A friend’s hospital recently underwent a visit from the Joint Commission. I was told that JCAHO cited them for the following infractions:
- Surgilube in the patient’s rooms was expired. After expiration, I’m sure that the Surgilube turns into napalm or some other dangerous chemical so this is a valid concern.
- There was too much Surgilube in the drawers in the rooms. After all, patients could eat the Surgilube that hadn’t transmogrified into napalm and become deathly ill from Surgilube intoxication.
- Tongue blades in the drawers had no expiration date. An obvious attempt to circumvent proper patient safety. Everyone knows that the emerald ash borer eggs living in the tongue blade wood mature after a tongue blade’s expiration, eat their way out of the sterile packaging, and wreak havoc on the trees in the community. One of the trees could then fall over, harming a patient.

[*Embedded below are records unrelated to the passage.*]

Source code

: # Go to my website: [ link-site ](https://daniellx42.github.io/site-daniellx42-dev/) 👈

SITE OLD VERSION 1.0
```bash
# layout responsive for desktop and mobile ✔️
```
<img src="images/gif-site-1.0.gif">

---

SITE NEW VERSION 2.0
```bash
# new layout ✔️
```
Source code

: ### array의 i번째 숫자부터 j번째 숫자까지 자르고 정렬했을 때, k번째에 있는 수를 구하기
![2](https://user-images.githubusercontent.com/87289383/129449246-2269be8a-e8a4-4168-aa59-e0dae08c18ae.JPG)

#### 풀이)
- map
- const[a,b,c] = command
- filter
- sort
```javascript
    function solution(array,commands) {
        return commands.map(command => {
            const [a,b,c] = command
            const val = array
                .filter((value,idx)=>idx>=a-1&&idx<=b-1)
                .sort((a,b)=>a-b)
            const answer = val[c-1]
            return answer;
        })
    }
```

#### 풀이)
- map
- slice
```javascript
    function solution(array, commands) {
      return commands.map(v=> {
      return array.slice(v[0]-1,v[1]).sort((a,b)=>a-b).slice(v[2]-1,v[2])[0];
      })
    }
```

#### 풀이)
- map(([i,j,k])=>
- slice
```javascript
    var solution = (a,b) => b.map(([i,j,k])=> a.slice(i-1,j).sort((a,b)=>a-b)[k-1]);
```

- There were shelves containing items that were within 18″ of the ceiling. Nothing can be within 18″ of the ceiling. No one told them why nothing could be within 18″ of the ceiling, but they were cited for having things there anyway. This, of course meant that the hospital is at risk for being decredentialed for not moving shelving, clocks, and reconstructing some door frames to make sure that the doors were not violating this important safety rule.
- Laundry in the room wasn’t covered.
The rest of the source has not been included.